Will Gotkin is a recent graduate of The George Washington University and a regular contributor to GTJ.

Purim is probably the happiest holiday on the Jewish calendar. Kids dress up, adults get inebriated, and many people use the day to let loose. A person who has read the Purim story can see why. After all, it’s a day to celebrate the Jewish people’s escape from near annihilation! But a deeper understanding of the eternally applicable message of Purim can help us to better appreciate its greatness.

The story of Purim is the only story in the entire Tanach (Hebrew Bible) in which G-d’s name is not mentioned. The story appears to be one long string of crazy coincidences, and at the end, the Jews are saved from Haman’s wicked plot to destroy them. G-d is not mentioned, but only a fool couldn’t see that G-d was intricately involved throughout the entire story. There is an old saying that coincidence is an eleven-letter name for G-d. Purim demonstrates this sentiment in a powerful way.

The Purim story contains a message that is especially important for us today. There is a Mishna that teaches that one who recites the Megilla (scroll of Esther) backwards has not performed the obligation of reading the Megilla on Purim. The Baal Shemtov (18th century founder of Chassidism) expounds on this verse that one who reads the Megilla and thinks that the events of the story are things of the past that are not relevant to today has not fulfilled his obligation. The story of Purim is supposed to teach

every Jew how one should face life in all times.

When we hear the word ‘miracle,’ most of us think of the obvious miracles such as the splitting of the Red Sea, the Ten Plagues, or the Chanukah oil burning for eight days. These were miracles in which G-d clearly demonstrated His rule over nature. However, the most superior type of miracle is one that occurs within nature. Chassidut explains that the entire purpose of creation was so that G-d could dwell within the lowest world – that of physicality or nature.
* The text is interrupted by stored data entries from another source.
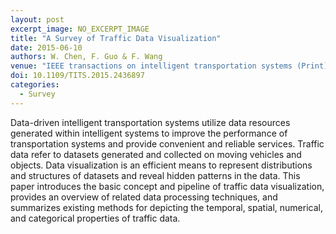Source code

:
 ```yaml
---
layout: post
excerpt_image: NO_EXCERPT_IMAGE
title: "A Survey of Traffic Data Visualization"
date: 2015-06-10
authors: W. Chen, F. Guo & F. Wang
venue: "IEEE transactions on intelligent transportation systems (Print)"
doi: 10.1109/TITS.2015.2436897
categories:
  - Survey
---
```

Data-driven intelligent transportation systems utilize data resources generated within intelligent systems to improve the performance of transportation systems and provide convenient and reliable services. Traffic data refer to datasets generated and collected on moving vehicles and objects. Data visualization is an efficient means to represent distributions and structures of datasets and reveal hidden patterns in the data. This paper introduces the basic concept and pipeline of traffic data visualization, provides an overview of related data processing techniques, and summarizes existing methods for depicting the temporal, spatial, numerical, and categorical properties of traffic data.
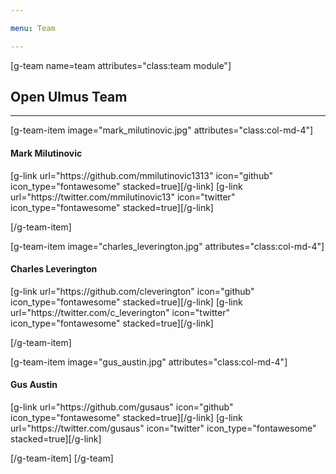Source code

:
 ```yaml
---

menu: Team

---
```


[g-team name=team attributes="class:team module"]

## Open Ulmus Team
___

[g-team-item image="mark_milutinovic.jpg" attributes="class:col-md-4"]
#### Mark Milutinovic
<div class="item-social">
[g-link url="https://github.com/mmilutinovic1313" icon="github" icon_type="fontawesome" stacked=true][/g-link]
[g-link url="https://twitter.com/mmilutinovic13" icon="twitter" icon_type="fontawesome" stacked=true][/g-link]
</div>

[/g-team-item]

[g-team-item image="charles_leverington.jpg" attributes="class:col-md-4"]
#### Charles Leverington
<div class="item-social">
[g-link url="https://github.com/cleverington" icon="github" icon_type="fontawesome" stacked=true][/g-link]
[g-link url="https://twitter.com/c_leverington" icon="twitter" icon_type="fontawesome" stacked=true][/g-link]
</div>

[/g-team-item]

[g-team-item image="gus_austin.jpg" attributes="class:col-md-4"]
#### Gus Austin
<div class="item-social">
[g-link url="https://github.com/gusaus" icon="github" icon_type="fontawesome" stacked=true][/g-link]
[g-link url="https://twitter.com/gusaus" icon="twitter" icon_type="fontawesome" stacked=true][/g-link]
</div>

[/g-team-item]
[/g-team]
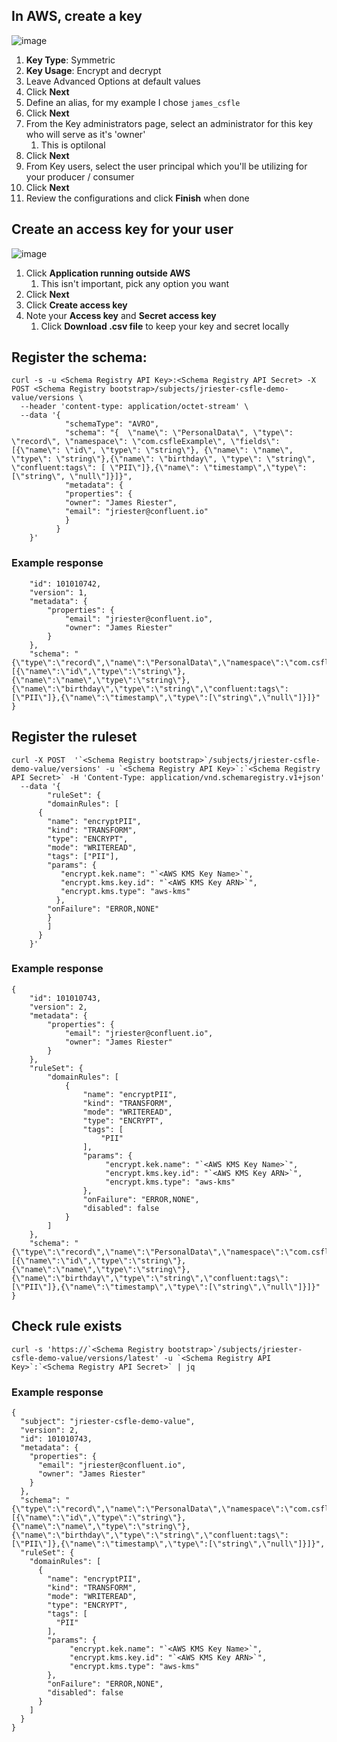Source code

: ## In AWS, create a key

![image](https://github.com/user-attachments/assets/82c858b6-12a2-4a35-b7f4-bd915dc8bb4d)

1. **Key Type**: Symmetric
2. **Key Usage**: Encrypt and decrypt
3. Leave Advanced Options at default values
4. Click **Next**
5. Define an alias, for my example I chose `james_csfle`
6. Click **Next**
7. From the Key administrators page, select an administrator for this key who will serve as it's 'owner'
   1. This is optilonal
8. Click **Next**
9. From Key users, select the user principal which you'll be utilizing for your producer / consumer
10. Click **Next**
11. Review the configurations and click **Finish** when done

## Create an access key for your user

![image](https://github.com/user-attachments/assets/893b75e9-64e6-4824-b4c5-7e0706cbb397)

1. Click **Application running outside AWS**
   1. This isn't important, pick any option you want
2. Click **Next**
3. Click **Create access key**
4. Note your **Access key** and **Secret access key**
   1. Click **Download .csv file** to keep your key and secret locally

## Register the schema:

```
curl -s -u <Schema Registry API Key>:<Schema Registry API Secret> -X POST <Schema Registry bootstrap>/subjects/jriester-csfle-demo-value/versions \
  --header 'content-type: application/octet-stream' \
  --data '{
            "schemaType": "AVRO",
            "schema": "{  \"name\": \"PersonalData\", \"type\": \"record\", \"namespace\": \"com.csfleExample\", \"fields\": [{\"name\": \"id\", \"type\": \"string\"}, {\"name\": \"name\", \"type\": \"string\"},{\"name\": \"birthday\", \"type\": \"string\", \"confluent:tags\": [ \"PII\"]},{\"name\": \"timestamp\",\"type\": [\"string\", \"null\"]}]}",
            "metadata": {
            "properties": {
            "owner": "James Riester",
            "email": "jriester@confluent.io"
            }
          }
    }'
```

### Example response

```
    "id": 101010742,
    "version": 1,
    "metadata": {
        "properties": {
            "email": "jriester@confluent.io",
            "owner": "James Riester"
        }
    },
    "schema": "{\"type\":\"record\",\"name\":\"PersonalData\",\"namespace\":\"com.csfleExample\",\"fields\":[{\"name\":\"id\",\"type\":\"string\"},{\"name\":\"name\",\"type\":\"string\"},{\"name\":\"birthday\",\"type\":\"string\",\"confluent:tags\":[\"PII\"]},{\"name\":\"timestamp\",\"type\":[\"string\",\"null\"]}]}"
}
```

## Register the ruleset

```
curl -X POST  '`<Schema Registry bootstrap>`/subjects/jriester-csfle-demo-value/versions' -u `<Schema Registry API Key>`:`<Schema Registry API Secret>` -H 'Content-Type: application/vnd.schemaregistry.v1+json'
  --data '{
        "ruleSet": {
        "domainRules": [
      {
        "name": "encryptPII",
        "kind": "TRANSFORM",
        "type": "ENCRYPT",
        "mode": "WRITEREAD",
        "tags": ["PII"],
        "params": {
           "encrypt.kek.name": "`<AWS KMS Key Name>`",
           "encrypt.kms.key.id": "`<AWS KMS Key ARN>`",
           "encrypt.kms.type": "aws-kms"
          },
        "onFailure": "ERROR,NONE"
        }
        ]
      }
    }'
```

### Example response

```
{
    "id": 101010743,
    "version": 2,
    "metadata": {
        "properties": {
            "email": "jriester@confluent.io",
            "owner": "James Riester"
        }
    },
    "ruleSet": {
        "domainRules": [
            {
                "name": "encryptPII",
                "kind": "TRANSFORM",
                "mode": "WRITEREAD",
                "type": "ENCRYPT",
                "tags": [
                    "PII"
                ],
                "params": {
                     "encrypt.kek.name": "`<AWS KMS Key Name>`",
                     "encrypt.kms.key.id": "`<AWS KMS Key ARN>`",
                     "encrypt.kms.type": "aws-kms"
                },
                "onFailure": "ERROR,NONE",
                "disabled": false
            }
        ]
    },
    "schema": "{\"type\":\"record\",\"name\":\"PersonalData\",\"namespace\":\"com.csfleExample\",\"fields\":[{\"name\":\"id\",\"type\":\"string\"},{\"name\":\"name\",\"type\":\"string\"},{\"name\":\"birthday\",\"type\":\"string\",\"confluent:tags\":[\"PII\"]},{\"name\":\"timestamp\",\"type\":[\"string\",\"null\"]}]}"
}
```

## Check rule exists

```
curl -s 'https://`<Schema Registry bootstrap>`/subjects/jriester-csfle-demo-value/versions/latest' -u `<Schema Registry API Key>`:`<Schema Registry API Secret>` | jq
```

### Example response

```
{
  "subject": "jriester-csfle-demo-value",
  "version": 2,
  "id": 101010743,
  "metadata": {
    "properties": {
      "email": "jriester@confluent.io",
      "owner": "James Riester"
    }
  },
  "schema": "{\"type\":\"record\",\"name\":\"PersonalData\",\"namespace\":\"com.csfleExample\",\"fields\":[{\"name\":\"id\",\"type\":\"string\"},{\"name\":\"name\",\"type\":\"string\"},{\"name\":\"birthday\",\"type\":\"string\",\"confluent:tags\":[\"PII\"]},{\"name\":\"timestamp\",\"type\":[\"string\",\"null\"]}]}",
  "ruleSet": {
    "domainRules": [
      {
        "name": "encryptPII",
        "kind": "TRANSFORM",
        "mode": "WRITEREAD",
        "type": "ENCRYPT",
        "tags": [
          "PII"
        ],
        "params": {
             "encrypt.kek.name": "`<AWS KMS Key Name>`",
             "encrypt.kms.key.id": "`<AWS KMS Key ARN>`",
             "encrypt.kms.type": "aws-kms"
        },
        "onFailure": "ERROR,NONE",
        "disabled": false
      }
    ]
  }
}
```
Many of the nations and philosophies of the world believe today just as they did then that things occur in the world haphazardly. Everything is ‘random,’ some say. When we celebrate Purim we testify that this is not so! G-d runs the world and there is a plan. Our actions do matter and life has meaning and purpose. When we boo at the top of our lungs at the mention of Haman’s name during the Megilla reading, we are rejecting that entirely cracked way of seeing the world.
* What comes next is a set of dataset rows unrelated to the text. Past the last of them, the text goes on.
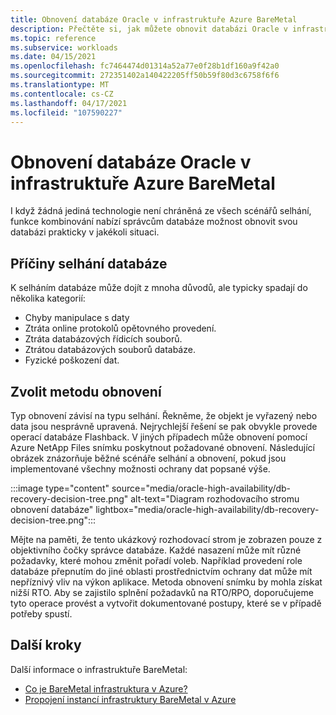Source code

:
 ```yaml
---
title: Obnovení databáze Oracle v infrastruktuře Azure BareMetal
description: Přečtěte si, jak můžete obnovit databázi Oracle v infrastruktuře Azure BareMetal.
ms.topic: reference
ms.subservice: workloads
ms.date: 04/15/2021
ms.openlocfilehash: fc7464474d01314a52a77e0f28b1df160a9f42a0
ms.sourcegitcommit: 272351402a140422205ff50b59f80d3c6758f6f6
ms.translationtype: MT
ms.contentlocale: cs-CZ
ms.lasthandoff: 04/17/2021
ms.locfileid: "107590227"
---
```

# <a name="recover-your-oracle-database-on-azure-baremetal-infrastructure"></a>Obnovení databáze Oracle v infrastruktuře Azure BareMetal

I když žádná jediná technologie není chráněná ze všech scénářů selhání, funkce kombinování nabízí správcům databáze možnost obnovit svou databázi prakticky v jakékoli situaci.

## <a name="causes-of-database-failure"></a>Příčiny selhání databáze

K selháním databáze může dojít z mnoha důvodů, ale typicky spadají do několika kategorií:

- Chyby manipulace s daty
- Ztráta online protokolů opětovného provedení.
- Ztráta databázových řídicích souborů.
- Ztrátou databázových souborů databáze.
- Fyzické poškození dat.

## <a name="choose-your-method-of-recovery"></a>Zvolit metodu obnovení

Typ obnovení závisí na typu selhání. Řekněme, že objekt je vyřazený nebo data jsou nesprávně upravená. Nejrychlejší řešení se pak obvykle provede operací databáze Flashback. V jiných případech může obnovení pomocí Azure NetApp Files snímku poskytnout požadované obnovení. Následující obrázek znázorňuje běžné scénáře selhání a obnovení, pokud jsou implementované všechny možnosti ochrany dat popsané výše.

:::image type="content" source="media/oracle-high-availability/db-recovery-decision-tree.png" alt-text="Diagram rozhodovacího stromu obnovení databáze" lightbox="media/oracle-high-availability/db-recovery-decision-tree.png":::

Mějte na paměti, že tento ukázkový rozhodovací strom je zobrazen pouze z objektivního čočky správce databáze. Každé nasazení může mít různé požadavky, které mohou změnit pořadí voleb. Například provedení role databáze přepnutím do jiné oblasti prostřednictvím ochrany dat může mít nepříznivý vliv na výkon aplikace. Metoda obnovení snímku by mohla získat nižší RTO. Aby se zajistilo splnění požadavků na RTO/RPO, doporučujeme tyto operace provést a vytvořit dokumentované postupy, které se v případě potřeby spustí.

## <a name="next-steps"></a>Další kroky

Další informace o infrastruktuře BareMetal:

- [Co je BareMetal infrastruktura v Azure?](../../concepts-baremetal-infrastructure-overview.md)
- [Propojení instancí infrastruktury BareMetal v Azure](../../connect-baremetal-infrastructure.md)
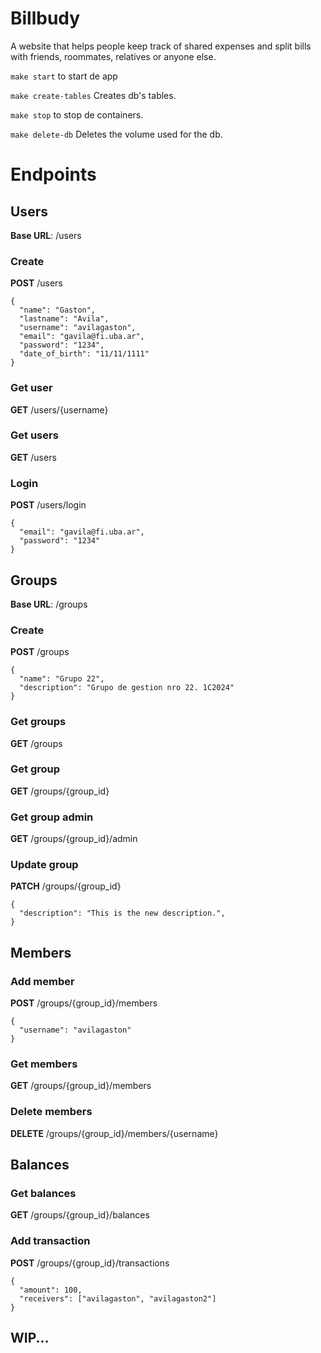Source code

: # Billbudy
A website that helps people keep track of shared expenses and split bills with friends, roommates, relatives or anyone else.


`make start` to start de app

`make create-tables` Creates db's tables.

`make stop` to stop de containers.



`make delete-db` Deletes the volume used for the db.

# Endpoints

## Users
**Base URL**: /users

### Create
**POST** /users

```
{
  "name": "Gaston",
  "lastname": "Avila",
  "username": "avilagaston",
  "email": "gavila@fi.uba.ar",
  "password": "1234",
  "date_of_birth": "11/11/1111"
}
```

### Get user
**GET** /users/{username}

### Get users
**GET** /users

### Login
**POST** /users/login

```
{
  "email": "gavila@fi.uba.ar",
  "password": "1234"
}
```
## Groups
**Base URL**: /groups

### Create
**POST** /groups

```
{
  "name": "Grupo 22",
  "description": "Grupo de gestion nro 22. 1C2024"
}
```


### Get groups
**GET** /groups


### Get group
**GET** /groups/{group_id}

### Get group admin
**GET** /groups/{group_id}/admin

### Update group
**PATCH** /groups/{group_id}
```
{
  "description": "This is the new description.",
}
```

## Members

### Add member
**POST** /groups/{group_id}/members
```
{
  "username": "avilagaston"
}
```

### Get members
**GET** /groups/{group_id}/members

### Delete members
**DELETE** /groups/{group_id}/members/{username}

## Balances

### Get balances
**GET** /groups/{group_id}/balances

### Add transaction
**POST** /groups/{group_id}/transactions
```
{
  "amount": 100,
  "receivers": ["avilagaston", "avilagaston2"]
}
```

## WIP...
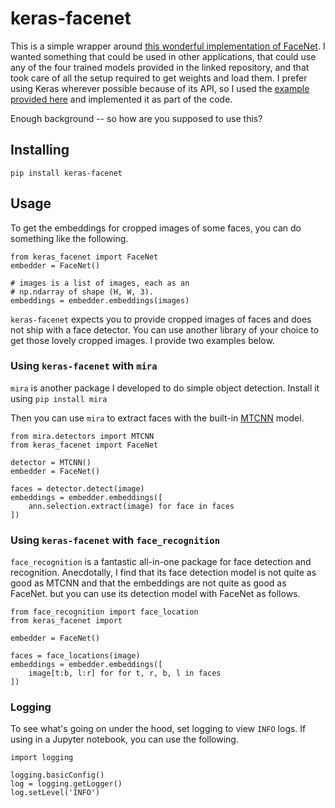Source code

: # keras-facenet

This is a simple wrapper around [this wonderful implementation of FaceNet](https://github.com/davidsandberg/facenet). I wanted something that could be used in other applications, that could use any of the four trained models provided in the linked repository, and that took care of all the setup required to get weights and load them. I prefer using Keras wherever possible because of its API, so I used the [example provided here](https://github.com/nyoki-mtl/keras-facenet) and implemented it as part of the code.

Enough background -- so how are you supposed to use this?

## Installing
```
pip install keras-facenet
```

## Usage
To get the embeddings for cropped images of some faces, you can do something like the following.

```
from keras_facenet import FaceNet
embedder = FaceNet()

# images is a list of images, each as an
# np.ndarray of shape (H, W, 3).
embeddings = embedder.embeddings(images)
```

`keras-facenet` expects you to provide cropped images of faces and does not ship with a face detector. You can use another library of your choice to get those lovely cropped images. I provide two examples below.

### Using `keras-facenet` with `mira`
`mira` is another package I developed to do simple object detection. Install it using `pip install mira`

Then you can use `mira` to extract faces with the built-in [MTCNN](https://kpzhang93.github.io/MTCNN_face_detection_alignment/paper/spl.pdf) model.

```
from mira.detectors import MTCNN
from keras_facenet import FaceNet

detector = MTCNN()
embedder = FaceNet()

faces = detector.detect(image)
embeddings = embedder.embeddings([
    ann.selection.extract(image) for face in faces
])
```

### Using `keras-facenet` with `face_recognition`
`face_recognition` is a fantastic all-in-one package for face detection and recognition. Anecdotally, I find that its face detection model is not quite as good as MTCNN and that the embeddings are not quite as good as FaceNet. but you can use its detection model with FaceNet as follows.

```
from face_recognition import face_location
from keras_facenet import 

embedder = FaceNet()

faces = face_locations(image)
embeddings = embedder.embeddings([
    image[t:b, l:r] for for t, r, b, l in faces
])
```

### Logging
To see what's going on under the hood, set logging to view `INFO` logs. If using in a Jupyter notebook, you can use the following.

```
import logging

logging.basicConfig()
log = logging.getLogger()
log.setLevel('INFO')
```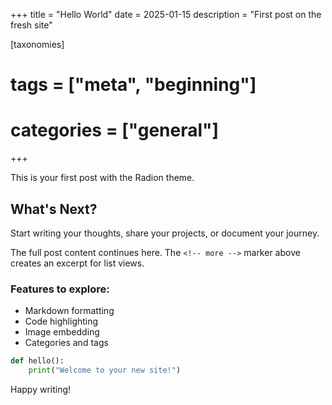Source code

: +++
title = "Hello World"
date = 2025-01-15
description = "First post on the fresh site"

[taxonomies]
# tags = ["meta", "beginning"]
# categories = ["general"]
+++

This is your first post with the Radion theme.

<!-- more -->

## What's Next?

Start writing your thoughts, share your projects, or document your journey.

The full post content continues here. The `<!-- more -->` marker above creates an excerpt for list views.

### Features to explore:

- Markdown formatting
- Code highlighting
- Image embedding
- Categories and tags

```python
def hello():
    print("Welcome to your new site!")
```

Happy writing!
Many often wonder why G-d doesn’t perform open miracles today. The Baal Shem Tov teaches that hashgacha pratis (Divine Providence) is the means by which G-d communicates with us in our time. The goal of creation is that we as finite human beings living in a physical world should recognize and acknowledge G-d and G-d’s hand in everything in our mundane, everyday lives. The challenge is to see G-d and his constant miracles in everything – our workday, at the post-office, on the street, and in current events. Our job in this world is to see and be grateful for all of the miracles that take place in our lives.

Maimonides writes that in the Messianic era all 24 books of Tanach will be abrogated except the Five Books of Moses (the Torah) and Megillas Esther. This is because in the Messianic era G-d’s essence will be fully revealed in the world. By celebrating Purim we call this state of being into reality.[1]

Have a joyous, miraculous, and illuminating Purim!